[Stored data]
────────────────
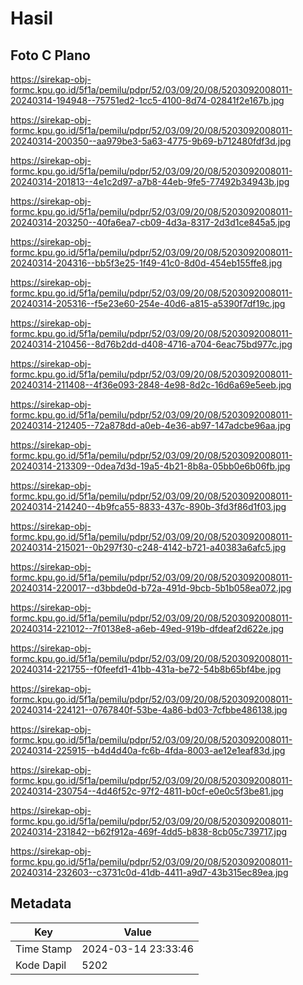 # Hasil

## Foto C Plano

https://sirekap-obj-formc.kpu.go.id/5f1a/pemilu/pdpr/52/03/09/20/08/5203092008011-20240314-194948--75751ed2-1cc5-4100-8d74-02841f2e167b.jpg

https://sirekap-obj-formc.kpu.go.id/5f1a/pemilu/pdpr/52/03/09/20/08/5203092008011-20240314-200350--aa979be3-5a63-4775-9b69-b712480fdf3d.jpg

https://sirekap-obj-formc.kpu.go.id/5f1a/pemilu/pdpr/52/03/09/20/08/5203092008011-20240314-201813--4e1c2d97-a7b8-44eb-9fe5-77492b34943b.jpg

https://sirekap-obj-formc.kpu.go.id/5f1a/pemilu/pdpr/52/03/09/20/08/5203092008011-20240314-203250--40fa6ea7-cb09-4d3a-8317-2d3d1ce845a5.jpg

https://sirekap-obj-formc.kpu.go.id/5f1a/pemilu/pdpr/52/03/09/20/08/5203092008011-20240314-204316--bb5f3e25-1f49-41c0-8d0d-454eb155ffe8.jpg

https://sirekap-obj-formc.kpu.go.id/5f1a/pemilu/pdpr/52/03/09/20/08/5203092008011-20240314-205316--f5e23e60-254e-40d6-a815-a5390f7df19c.jpg

https://sirekap-obj-formc.kpu.go.id/5f1a/pemilu/pdpr/52/03/09/20/08/5203092008011-20240314-210456--8d76b2dd-d408-4716-a704-6eac75bd977c.jpg

https://sirekap-obj-formc.kpu.go.id/5f1a/pemilu/pdpr/52/03/09/20/08/5203092008011-20240314-211408--4f36e093-2848-4e98-8d2c-16d6a69e5eeb.jpg

https://sirekap-obj-formc.kpu.go.id/5f1a/pemilu/pdpr/52/03/09/20/08/5203092008011-20240314-212405--72a878dd-a0eb-4e36-ab97-147adcbe96aa.jpg

https://sirekap-obj-formc.kpu.go.id/5f1a/pemilu/pdpr/52/03/09/20/08/5203092008011-20240314-213309--0dea7d3d-19a5-4b21-8b8a-05bb0e6b06fb.jpg

https://sirekap-obj-formc.kpu.go.id/5f1a/pemilu/pdpr/52/03/09/20/08/5203092008011-20240314-214240--4b9fca55-8833-437c-890b-3fd3f86d1f03.jpg

https://sirekap-obj-formc.kpu.go.id/5f1a/pemilu/pdpr/52/03/09/20/08/5203092008011-20240314-215021--0b297f30-c248-4142-b721-a40383a6afc5.jpg

https://sirekap-obj-formc.kpu.go.id/5f1a/pemilu/pdpr/52/03/09/20/08/5203092008011-20240314-220017--d3bbde0d-b72a-491d-9bcb-5b1b058ea072.jpg

https://sirekap-obj-formc.kpu.go.id/5f1a/pemilu/pdpr/52/03/09/20/08/5203092008011-20240314-221012--7f0138e8-a6eb-49ed-919b-dfdeaf2d622e.jpg

https://sirekap-obj-formc.kpu.go.id/5f1a/pemilu/pdpr/52/03/09/20/08/5203092008011-20240314-221755--f0feefd1-41bb-431a-be72-54b8b65bf4be.jpg

https://sirekap-obj-formc.kpu.go.id/5f1a/pemilu/pdpr/52/03/09/20/08/5203092008011-20240314-224121--0767840f-53be-4a86-bd03-7cfbbe486138.jpg

https://sirekap-obj-formc.kpu.go.id/5f1a/pemilu/pdpr/52/03/09/20/08/5203092008011-20240314-225915--b4d4d40a-fc6b-4fda-8003-ae12e1eaf83d.jpg

https://sirekap-obj-formc.kpu.go.id/5f1a/pemilu/pdpr/52/03/09/20/08/5203092008011-20240314-230754--4d46f52c-97f2-4811-b0cf-e0e0c5f3be81.jpg

https://sirekap-obj-formc.kpu.go.id/5f1a/pemilu/pdpr/52/03/09/20/08/5203092008011-20240314-231842--b62f912a-469f-4dd5-b838-8cb05c739717.jpg

https://sirekap-obj-formc.kpu.go.id/5f1a/pemilu/pdpr/52/03/09/20/08/5203092008011-20240314-232603--c3731c0d-41db-4411-a9d7-43b315ec89ea.jpg


## Metadata

| Key        | Value               |
| ---------- | ------------------- |
| Time Stamp | 2024-03-14 23:33:46 |
| Kode Dapil | 5202                |



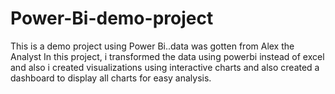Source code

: # Power-Bi-demo-project
This is a demo project using Power Bi..data was gotten from Alex the Analyst
In this project,
i transformed the data using powerbi instead of excel and also
i created visualizations using interactive charts
and also created a dashboard to display all charts for easy analysis.
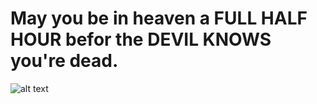  
# May you be in heaven a FULL HALF HOUR befor the **DEVIL KNOWS** you're dead.


![alt text](https://abstrusegoose.com/strips/ars_longa_vita_brevis.png)
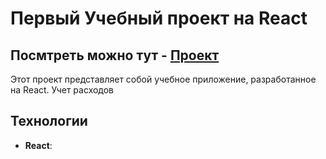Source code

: # Первый Учебный проект на React

## Посмтреть можно тут - <a href='https://orlov-dmitri.github.io/FirstReact-Cost/' target='_blank'>Проект</a>

Этот проект представляет собой учебное приложение, разработанное на React. Учет расходов


## Технологии

- **React**: 
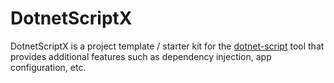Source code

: # DotnetScriptX
DotnetScriptX is a project template / starter kit for the [dotnet-script](https://github.com/filipw/dotnet-script) tool that provides additional features such as dependency injection, app configuration, etc.
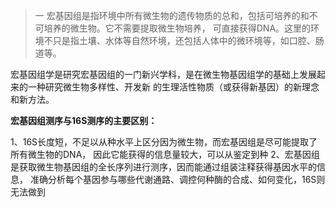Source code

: > 一 宏基因组是指环境中所有微生物的遗传物质的总和，包括可培养的和不可培养的微生物。它不需要提取微生物培养，
可直接获得DNA。这里的环境不只是指土壤、水体等自然环境，还包括人体中的微环境等，如口腔、肠道等。

宏基因组学是研究宏基因组的一门新兴学科，是在微生物基因组学的基础上发展起来的一种研究微生物多样性、开发新
的生理活性物质（或获得新基因）的新理念和新方法。

**宏基因组测序与16S测序的主要区别：**

1、16S长度短，不足以从种水平上区分因为微生物，而宏基因组是尽可能提取了所有微生物的DNA，
因此它能获得的信息量较大，可以从鉴定到种
2、宏基因组是获取微生物基因组的全长序列进行测序，因而能通过组装注释获得基因水平的信息，
准确分析每个基因参与哪些代谢通路、调控何种酶的合成、如何变化，16S则无法做到
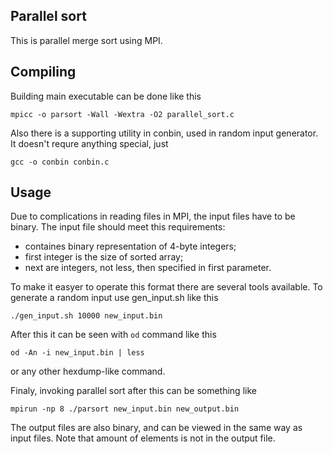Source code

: Parallel sort
-------------

This is parallel merge sort using MPI.

## Compiling

Building main executable can be done like this 
	
	mpicc -o parsort -Wall -Wextra -O2 parallel_sort.c

Also there is a supporting utility in conbin, used in random input generator.
It doesn't requre anything special, just

	gcc -o conbin conbin.c

## Usage

Due to complications in reading files in MPI, the input files have to be binary.
The input file should meet this requirements:
 - containes binary representation of 4-byte integers;
 - first integer is the size of sorted array;
 - next are integers, not less, then specified in first parameter.

To make it easyer to operate this format there are several tools available.
To generate a random input use gen_input.sh like this

	./gen_input.sh 10000 new_input.bin

After this it can be seen with `od` command like this

	od -An -i new_input.bin | less

or any other hexdump-like command. 

Finaly, invoking parallel sort after this can be something like

	mpirun -np 8 ./parsort new_input.bin new_output.bin

The output files are also binary, and can be viewed in the same way as input files.
Note that amount of elements is not in the output file.



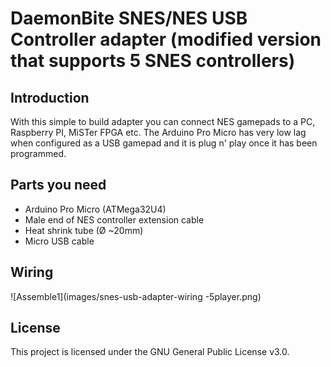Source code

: # DaemonBite SNES/NES USB Controller adapter  (modified version that supports 5 SNES controllers)
## Introduction
With this simple to build  adapter you can connect NES gamepads to a PC, Raspberry PI, MiSTer FPGA etc. The Arduino Pro Micro has very low lag when configured as a USB gamepad and it is plug n' play once it has been programmed. 

## Parts you need
- Arduino Pro Micro (ATMega32U4)
- Male end of NES controller extension cable
- Heat shrink tube (Ø ~20mm)
- Micro USB cable

## Wiring
![Assemble1](images/snes-usb-adapter-wiring -5player.png)

## License
This project is licensed under the GNU General Public License v3.0.
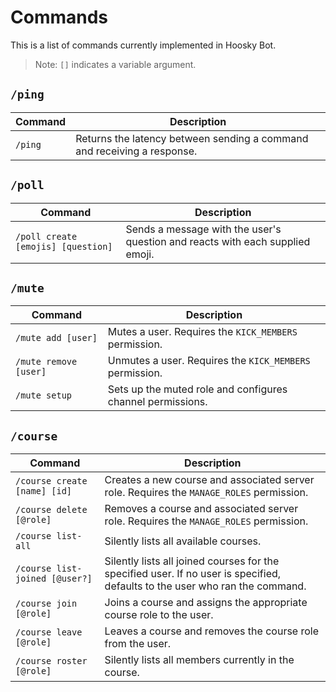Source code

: # Commands

This is a list of commands currently implemented in Hoosky Bot.

> Note: `[]` indicates a variable argument.

## `/ping`

| Command | Description                                                             |
| ------- | ----------------------------------------------------------------------- |
| `/ping` | Returns the latency between sending a command and receiving a response. |

## `/poll`

| Command                            | Description                                                                   |
| ---------------------------------- | ----------------------------------------------------------------------------- |
| `/poll create [emojis] [question]` | Sends a message with the user's question and reacts with each supplied emoji. |

## `/mute`

| Command               | Description                                                |
| --------------------- | ---------------------------------------------------------- |
| `/mute add [user]`    | Mutes a user. Requires the `KICK_MEMBERS` permission.      |
| `/mute remove [user]` | Unmutes a user. Requires the `KICK_MEMBERS` permission.    |
| `/mute setup`         | Sets up the muted role and configures channel permissions. |

## `/course`

| Command                      | Description                                                                              |
| ---------------------------- | ---------------------------------------------------------------------------------------- |
| `/course create [name] [id]` | Creates a new course and associated server role. Requires the `MANAGE_ROLES` permission. |
| `/course delete [@role]`     | Removes a course and associated server role. Requires the `MANAGE_ROLES` permission.     |
| `/course list-all`               | Silently lists all available courses.         
| `/course list-joined [@user?]`               | Silently lists all joined courses for the specified user. If no user is specified, defaults to the user who ran the command.                                             |
| `/course join [@role]`       | Joins a course and assigns the appropriate course role to the user.                      |
| `/course leave [@role]`      | Leaves a course and removes the course role from the user.                               |
| `/course roster [@role]`     | Silently lists all members currently in the course.                                      |
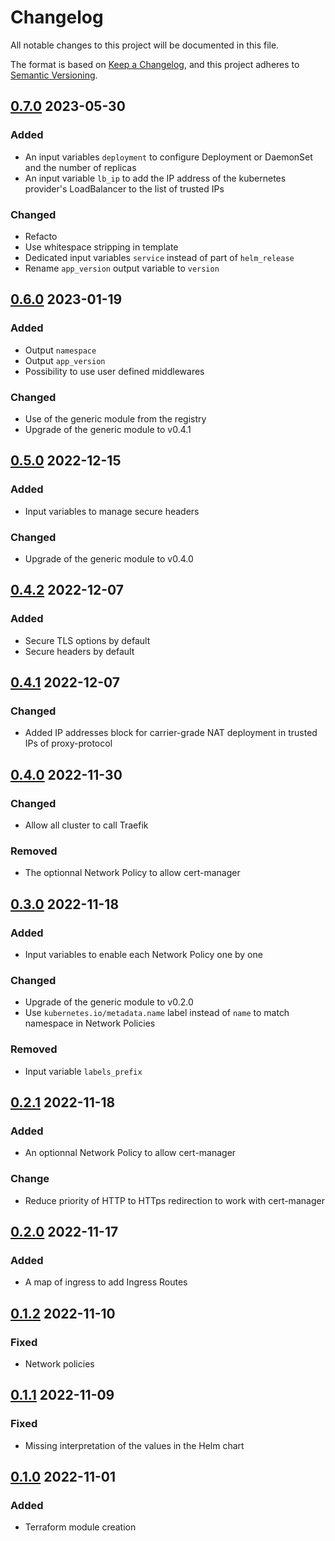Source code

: # Changelog

All notable changes to this project will be documented in this file.

The format is based on [Keep a Changelog](https://keepachangelog.com/en/1.0.0/),
and this project adheres to [Semantic Versioning](https://semver.org/spec/v2.0.0.html).

<!-- markdownlint-configure-file { "MD024": { "allow_different_nesting": true } } -->

## [0.7.0] 2023-05-30

### Added

- An input variables `deployment` to configure Deployment or DaemonSet and the number of replicas
- An input variable `lb_ip` to add the IP address of the kubernetes provider's LoadBalancer to the list of trusted IPs

### Changed

- Refacto
- Use whitespace stripping in template
- Dedicated input variables `service` instead of part of `helm_release`
- Rename `app_version` output variable to `version`

## [0.6.0] 2023-01-19

### Added

- Output `namespace`
- Output `app_version`
- Possibility to use user defined middlewares

### Changed

- Use of the generic module from the registry
- Upgrade of the generic module to v0.4.1

## [0.5.0] 2022-12-15

### Added

- Input variables to manage secure headers

### Changed

- Upgrade of the generic module to v0.4.0

## [0.4.2] 2022-12-07

### Added

- Secure TLS options by default
- Secure headers by default

## [0.4.1] 2022-12-07

### Changed

- Added IP addresses block for carrier-grade NAT deployment in trusted IPs of proxy-protocol

## [0.4.0] 2022-11-30

### Changed

- Allow all cluster to call Traefik

### Removed

- The optionnal Network Policy to allow cert-manager

## [0.3.0] 2022-11-18

### Added

- Input variables to enable each Network Policy one by one

### Changed

- Upgrade of the generic module to v0.2.0
- Use `kubernetes.io/metadata.name` label instead of `name` to match namespace in Network Policies

### Removed

- Input variable `labels_prefix`

## [0.2.1] 2022-11-18

### Added

- An optionnal Network Policy to allow cert-manager

### Change

- Reduce priority of HTTP to HTTps redirection to work with cert-manager

## [0.2.0] 2022-11-17

### Added

- A map of ingress to add Ingress Routes

## [0.1.2] 2022-11-10

### Fixed

- Network policies

## [0.1.1] 2022-11-09

### Fixed

- Missing interpretation of the values in the Helm chart

## [0.1.0] 2022-11-01

### Added

- Terraform module creation

[0.7.0]: https://usine.solution-libre.fr/french-high-availability-multi-cloud-hosting/terraform-modules/traefik/-/compare/v0.6.0...v0.7.0
[0.6.0]: https://usine.solution-libre.fr/french-high-availability-multi-cloud-hosting/terraform-modules/traefik/-/compare/v0.5.0...v0.6.0
[0.5.0]: https://usine.solution-libre.fr/french-high-availability-multi-cloud-hosting/terraform-modules/traefik/-/compare/v0.4.2...v0.5.0
[0.4.2]: https://usine.solution-libre.fr/french-high-availability-multi-cloud-hosting/terraform-modules/traefik/-/compare/v0.4.1...v0.4.2
[0.4.1]: https://usine.solution-libre.fr/french-high-availability-multi-cloud-hosting/terraform-modules/traefik/-/compare/v0.4.0...v0.4.1
[0.4.0]: https://usine.solution-libre.fr/french-high-availability-multi-cloud-hosting/terraform-modules/traefik/-/compare/v0.3.0...v0.4.0
[0.3.0]: https://usine.solution-libre.fr/french-high-availability-multi-cloud-hosting/terraform-modules/traefik/-/compare/v0.2.1...v0.3.0
[0.2.1]: https://usine.solution-libre.fr/french-high-availability-multi-cloud-hosting/terraform-modules/traefik/-/compare/v0.2.0...v0.2.1
[0.2.0]: https://usine.solution-libre.fr/french-high-availability-multi-cloud-hosting/terraform-modules/traefik/-/compare/v0.1.2...v0.2.0
[0.1.2]: https://usine.solution-libre.fr/french-high-availability-multi-cloud-hosting/terraform-modules/traefik/-/compare/v0.1.1...v0.1.2
[0.1.1]: https://usine.solution-libre.fr/french-high-availability-multi-cloud-hosting/terraform-modules/traefik/-/compare/v0.1.0...v0.1.1
[0.1.0]: https://usine.solution-libre.fr/french-high-availability-multi-cloud-hosting/terraform-modules/traefik/-/tags/v0.1.0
────────────────
## Task instructions
Give the number of lines in the data that include the string "cable", please, and nothing else.

## Answer area
2